City streets can act like tiny heat traps. That extra warmth can push some trees to bloom earlier than trees in cooler neighborhoods. If you can measure that shift, you can connect climate, plants, and real city data in one project. You also get to work with photos, maps, and machine learning.

What Is It?

Phenology is the study of when living things do seasonal events, like budding, flowering, or leaf drop. In this project, you are asking whether street trees in warmer parts of a city reach those stages sooner than trees in cooler parts. Think of it like comparing clocks. One clock sits in a shaded park, and another sits next to asphalt and buildings that hold heat. If the city stays warmer, the tree’s seasonal clock may run faster.

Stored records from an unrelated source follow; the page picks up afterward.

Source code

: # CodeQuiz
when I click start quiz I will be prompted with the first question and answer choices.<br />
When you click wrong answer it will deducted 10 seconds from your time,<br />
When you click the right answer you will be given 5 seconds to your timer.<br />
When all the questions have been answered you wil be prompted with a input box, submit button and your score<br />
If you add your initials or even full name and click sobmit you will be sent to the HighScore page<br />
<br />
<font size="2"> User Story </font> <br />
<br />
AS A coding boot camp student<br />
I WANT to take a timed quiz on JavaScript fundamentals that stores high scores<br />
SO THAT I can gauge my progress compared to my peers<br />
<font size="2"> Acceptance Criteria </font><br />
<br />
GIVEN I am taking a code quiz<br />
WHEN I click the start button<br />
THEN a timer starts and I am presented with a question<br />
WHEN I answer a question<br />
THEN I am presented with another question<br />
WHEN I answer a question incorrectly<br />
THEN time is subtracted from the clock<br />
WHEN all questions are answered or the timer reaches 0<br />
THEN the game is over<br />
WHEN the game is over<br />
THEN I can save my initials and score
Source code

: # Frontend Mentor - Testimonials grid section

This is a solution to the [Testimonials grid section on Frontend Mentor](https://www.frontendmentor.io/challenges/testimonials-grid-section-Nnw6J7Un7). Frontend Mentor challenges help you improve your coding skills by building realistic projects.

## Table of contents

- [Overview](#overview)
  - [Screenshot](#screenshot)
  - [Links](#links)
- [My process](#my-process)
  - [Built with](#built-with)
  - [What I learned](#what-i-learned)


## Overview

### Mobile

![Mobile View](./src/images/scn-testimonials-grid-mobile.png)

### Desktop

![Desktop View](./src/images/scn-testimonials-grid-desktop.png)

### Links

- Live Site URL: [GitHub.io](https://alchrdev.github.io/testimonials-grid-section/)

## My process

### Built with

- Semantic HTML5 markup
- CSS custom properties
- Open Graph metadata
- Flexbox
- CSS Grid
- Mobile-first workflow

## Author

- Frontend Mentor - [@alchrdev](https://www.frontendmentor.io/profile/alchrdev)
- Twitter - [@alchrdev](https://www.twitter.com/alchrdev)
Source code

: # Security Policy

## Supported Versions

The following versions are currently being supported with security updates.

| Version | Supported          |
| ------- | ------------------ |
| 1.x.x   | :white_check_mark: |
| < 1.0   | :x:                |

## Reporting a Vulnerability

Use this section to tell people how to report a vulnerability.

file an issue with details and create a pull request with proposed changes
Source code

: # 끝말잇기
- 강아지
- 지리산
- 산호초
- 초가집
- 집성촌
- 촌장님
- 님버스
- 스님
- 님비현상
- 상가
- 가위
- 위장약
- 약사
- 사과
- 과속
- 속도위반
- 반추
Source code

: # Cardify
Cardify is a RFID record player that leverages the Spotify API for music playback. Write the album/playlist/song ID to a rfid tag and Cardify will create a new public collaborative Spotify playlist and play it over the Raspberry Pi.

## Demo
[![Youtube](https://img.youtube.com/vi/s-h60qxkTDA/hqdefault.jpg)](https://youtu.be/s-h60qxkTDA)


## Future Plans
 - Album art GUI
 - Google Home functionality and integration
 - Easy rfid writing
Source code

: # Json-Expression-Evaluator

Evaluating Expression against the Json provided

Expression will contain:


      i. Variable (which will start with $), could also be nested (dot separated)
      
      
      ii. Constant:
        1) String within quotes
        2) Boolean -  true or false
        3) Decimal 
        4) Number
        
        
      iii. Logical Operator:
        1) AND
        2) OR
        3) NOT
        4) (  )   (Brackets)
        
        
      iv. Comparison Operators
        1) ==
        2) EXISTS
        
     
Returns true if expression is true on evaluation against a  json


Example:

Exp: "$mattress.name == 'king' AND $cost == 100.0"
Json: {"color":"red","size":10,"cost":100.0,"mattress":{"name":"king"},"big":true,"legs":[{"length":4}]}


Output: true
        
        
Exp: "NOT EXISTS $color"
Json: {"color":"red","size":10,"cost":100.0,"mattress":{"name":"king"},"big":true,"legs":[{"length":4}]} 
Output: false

You can build this project with public photos and location data. iNaturalist gives user-uploaded observations of plants, and Google Street View gives past images of the same streets. A CNN, which is a convolutional neural network, is a kind of image model that can sort pictures by visual features. You can train or test a model to label flowering stages, then compare those labels across neighborhoods with different heat levels.

Why This Is a Good Topic

This is a strong science fair topic because you can test a clear question with public data, and you do not need a wet lab. You can connect plant timing to the urban heat-island effect, which matters for city planning, pollinators, and climate adaptation. You will learn data cleaning, image analysis, basic machine learning, and statistics. That mix gives you enough depth for a serious project if you define your tree species and city carefully.

Research Questions

  • How does neighborhood surface temperature relate to the first flowering date of a chosen street tree species?
  • What is the effect of distance from dense pavement on flowering stage timing in street trees?
  • Does the flowering-stage classifier perform better on one tree species than another?
  • To what extent do warmer census blocks show earlier peak bloom dates than cooler blocks?
  • Which image source, iNaturalist or Google Street View, gives more reliable flowering-stage labels?
  • How does tree canopy cover change the link between urban heat and flowering time?
  • What is the effect of using local temperature anomaly instead of citywide temperature on model accuracy?

Basic Materials

  • Laptop with internet access.
  • Spreadsheet software.
  • Google Earth or Google Maps for neighborhood scouting.
  • iNaturalist observations for your target tree species.
  • Google Street View history images.
  • Public temperature or land surface temperature data from NOAA or NASA.
  • Digital notebook for logging image labels and location metadata.
  • Reference photos of the tree species at different flowering stages.

Advanced Materials

  • Laptop with a modern GPU or access to a school workstation.
  • Python installed with common data science libraries.
  • Jupyter Notebook for analysis.
  • Image annotation tool for labeling flowering stages.
  • OpenStreetMap or GIS software for mapping sample sites.
  • Public climate datasets from NOAA, NASA, or USGS.
  • Spreadsheet software for metadata cleanup.
  • Version control platform for tracking code and labels.

Software & Tools

  • Python: Organizes images, runs the classifier, and handles statistical analysis.
  • Jupyter Notebook: Lets you document your workflow, code, plots, and notes in one file.
  • ImageJ: Helps you inspect images and check whether flowering labels match visible features.
  • QGIS: Maps tree locations and compares flowering timing with neighborhood heat patterns.
  • Google Earth: Helps you review street-view history and pick consistent sampling sites.

Experiment Steps

  1. Define one tree species, one city, and one flowering stage system so your dataset stays consistent.
  2. Choose a heat metric, such as surface temperature, tree canopy cover, or distance from major roads.
  3. Build a labeling plan that turns photos into a clear flowering-stage dataset.
  4. Split your images into training, validation, and test groups so you can check model performance honestly.
  5. Link each observation to location and date, then match it with the same neighborhood heat data.
  6. Compare flowering timing across warmer and cooler areas, and test whether your pattern holds after you control for sample size and image source.

Common Pitfalls

  • Mixing different tree species, which makes your flowering pattern look real when it only reflects species differences.
  • Using photos with inconsistent angles or zoom levels, which hides the flower parts your classifier needs.
  • Labeling bloom stages too loosely, which blurs early bloom, peak bloom, and late bloom into one category.
  • Comparing neighborhoods with very different observation counts, which can bias the heat-island result.
  • Ignoring image date or location errors, which can put a tree in the wrong season or the wrong block.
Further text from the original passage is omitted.